Williamson emphasizes seafood on the menu

Despite the challenges of working as a chef in Florida – the short, hot growing seasons make farming difficult – Williamson thinks of it as a manageable challenge.

“Most chefs may think a zucchini is boring, but we put a lot of flavor into [it],” he says. “We take something that’s kind of bland and kick it up a notch. That’s the challenge.”

The Reading Room, St Petersburg

Chef Lauren Macellaro spends a lot of time plucking herbs and vegetables from The Reading Room’s garden

Chef Lauren Macellaro’s favorite thing about The Reading Room is its garden.

“I have access to certain things that no other restaurants have because of our garden,” she says. “That’s fun for me as a chef.”

The gardener at the St Petersburg restaurant plants and cultivates herbs and vegetables that are a bit untraditional for the Florida terroir.

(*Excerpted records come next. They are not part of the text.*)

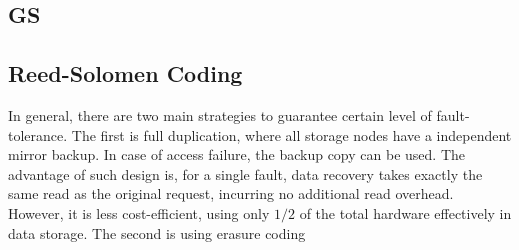 \subsection{GS}

\subsection{Reed-Solomen Coding}

In general, there are two main strategies to guarantee certain level of fault-tolerance. The first is full duplication, where all storage nodes have a independent mirror backup. In case of access failure, the backup copy can be used. The advantage of such design is, for a single fault, data recovery takes exactly the same read as the original request, incurring no additional read overhead. However, it is less cost-efficient, using only $1/2$ of the total hardware effectively in data storage. The second is using erasure coding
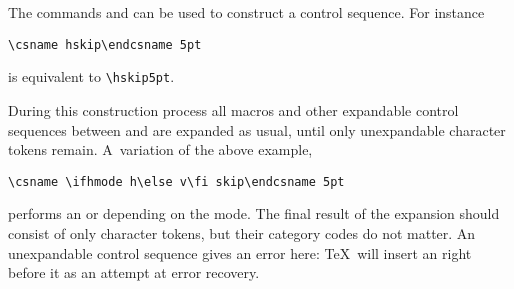 \documentclass[letterpaper]{book}
\begin{document}
The commands  and  can be used
to construct a control sequence. 
For instance
\begin{verbatim}
\csname hskip\endcsname 5pt
\end{verbatim}
is equivalent to \verb=\hskip5pt=.

During this construction process
all macros and other expandable control sequences
between  and 
are expanded as usual, until only unexpandable
character tokens remain. A~variation of the above example,
\begin{verbatim}
\csname \ifhmode h\else v\fi skip\endcsname 5pt
\end{verbatim}
performs an  or  depending on the mode.
The final result of the expansion should 
consist of only character tokens, but
their category codes do not matter.
An unexpandable control sequence gives an error here:
\TeX\ will insert an  right before it
as an attempt at error recovery.
\end{document}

Because the state’s climate is similar to those of Southeast Asia and India, The Reading Room’s garden grows a host of tropical plants not likely found in local supermarkets; pandan, moringa and herbs derived from Thailand and Malaysia can often be plucked from the soil.

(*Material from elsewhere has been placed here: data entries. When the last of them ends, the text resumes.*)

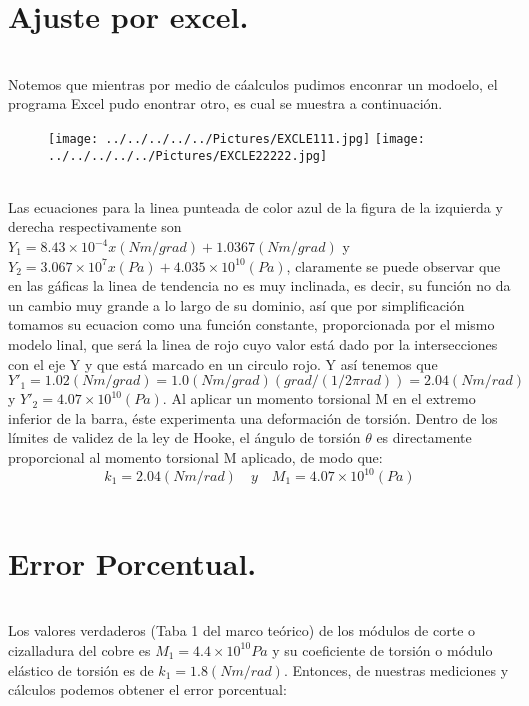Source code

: \documentclass[10pt,a4paper]{article}
\begin{document}
\section*{Ajuste por excel.}\\
Notemos que mientras por medio de c\'{a}alculos pudimos enconrar un modoelo, el programa Excel pudo enontrar otro, es cual se muestra a continuaci\'{o}n.
\\
\begin{figure}[hbtp]
 \centering
\texttt{[image: ../../../../../Pictures/EXCLE111.jpg]}
\texttt{[image: ../../../../../Pictures/EXCLE22222.jpg]}  
\end{figure}
\\
Las ecuaciones para la linea punteada de color azul de la figura de la izquierda y derecha respectivamente son ${ Y }_{ 1 }= { 8.43\times 10 }^{ -4 }x(Nm/grad)+ 1.0367 (Nm/grad)$ y ${ Y }_{ 2 }= { 3.067\times 10 }^{ 7 }x(Pa)+ { 4.035\times  10 }^{ 10 } (Pa)$, claramente se puede observar que en las g\'{a}ficas la linea de tendencia no es muy inclinada, es decir, su funci\'{o}n no da un cambio muy grande a lo largo de su dominio, as\'{i} que por simplificaci\'{o}n tomamos su ecuacion como una funci\'{o}n constante, proporcionada por el mismo modelo linal, que ser\'{a} la linea de rojo cuyo valor est\'{a} dado por la intersecciones con el eje Y y que est\'{a} marcado en un circulo rojo. Y as\'{i} tenemos que ${ Y }'_{ 1 }= 1.02(Nm/grad)=1.0(Nm/grad)\left( { grad }/{ \left( { 1 }/{ 2\pi rad } \right)  } \right) =2.04(Nm/rad)$ y ${ Y }'_{ 2 }=4.07\times { 10 }^{ 10 }(Pa)$. Al aplicar un momento torsional M en el extremo inferior de la barra, \'{e}ste experimenta una deformaci\'{o}n de torsi\'{o}n. Dentro de los l\'{i}mites de validez de la ley de Hooke, el \'{a}ngulo de torsi\'{o}n $\theta$ es directamente proporcional al momento torsional M aplicado, de modo que:
\[{ k }_{ 1 }= 2.04(Nm/rad)\quad y \quad { M }_{ 1 }=4.07\times { 10 }^{ 10 }(Pa)\]
\\
\section*{Error Porcentual.}\\
Los valores verdaderos (Taba 1 del marco te\'{o}rico) de los m\'{o}dulos de corte o cizalladura del cobre es ${ M }_{ 1 }=4.4\times { 10 }^{ 10 }Pa$ y su  coeficiente de torsi\'{o}n o m\'{o}dulo el\'{a}stico de torsi\'{o}n es de ${ k }_{ 1 }=1.8(Nm/rad)$. Entonces, de nuestras mediciones y c\'{a}lculos podemos obtener el error porcentual:
\end{document}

Roasted cauliflower with salted plums, chilis, ginger and fermented honey

Macellaro began her career at a New York City restaurant. “The chef would go to the market before he would come into work and bring in things that had just been picked,” Macellaro recalls. “I thought that was a very interesting approach to food because I had never seen that before.”

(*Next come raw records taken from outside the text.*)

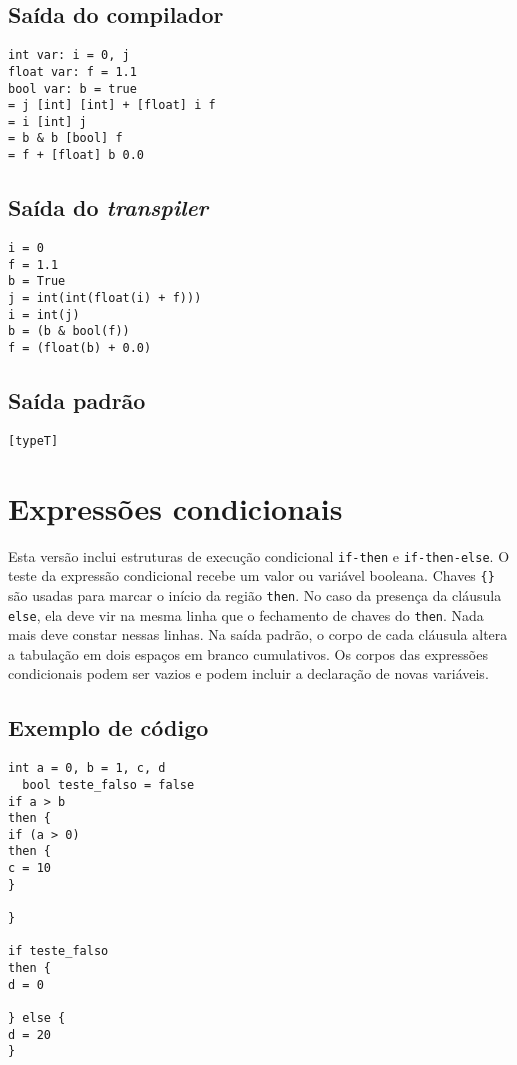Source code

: \documentclass{article}
\begin{document}
\subsection{Saída do compilador}

\begin{verbatim}
int var: i = 0, j
float var: f = 1.1
bool var: b = true
= j [int] [int] + [float] i f
= i [int] j
= b & b [bool] f
= f + [float] b 0.0
\end{verbatim}

\subsection{Saída do \emph{transpiler}}

\begin{verbatim}
i = 0
f = 1.1
b = True
j = int(int(float(i) + f)))
i = int(j)
b = (b & bool(f))
f = (float(b) + 0.0)
\end{verbatim}

\subsection{Saída padrão}

\begin{verbatim}
[typeT]
\end{verbatim}

\section{Expressões condicionais}

Esta versão inclui estruturas de execução condicional \texttt{if-then} e
\texttt{if-then-else}. O teste da expressão condicional recebe um valor ou
variável booleana. Chaves \texttt{\{\}} são usadas para marcar o início da
região \texttt{then}. No caso da presença da cláusula \texttt{else}, ela deve
vir na mesma linha que o fechamento de chaves do \texttt{then}. Nada mais deve
constar nessas linhas. Na saída padrão, o corpo de cada cláusula altera a
tabulação em dois espaços em branco cumulativos. Os corpos das expressões
condicionais podem ser vazios e podem incluir a declaração de novas variáveis.

\subsection{Exemplo de código}

\begin{verbatim}
int a = 0, b = 1, c, d
  bool teste_falso = false
if a > b
then {
if (a > 0)
then {
c = 10
}

}

if teste_falso
then {
d = 0

} else {
d = 20
}
\end{verbatim}
\end{document}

Nowadays, Macellaro has put her own spin on that kind of practice. Instead of walking to the market, she heads outside behind the restaurant, harvesting herbs and yanking out stalks straight from the ground. Not everything used in the restaurant comes from the garden, but Macellaro is steadfast about wielding the highest quality produce in the kitchen.

The Reading Room is all about garden produce and wood-fired cooking

Here, dishes are conceived with both produce and the restaurant’s wood-fired oven in mind. “We have the tagline, ‘garden-inspired and wood-fired,’ and I think that really describes what we’re doing,” Macellaro says. Plates range from pink beets dotted with blue cheese, hazelnuts, celery and pears to a mustard-glazed bone-in pork chop with apples, cabbage and sweet potato.

Radishes from the garden, paired with grilled bread

With The Reading Room’s focus on produce at its center, Macellaro hopes guests will also encounter the comforting community experience that floats in tandem with the meal. For Macellaro, the familial, communal feel is just as important as the cooking.

“I really enjoy the camaraderie that comes with food. You get to have good food and people around that you like,” she says. “It’s nice to be the person that’s creating the food.”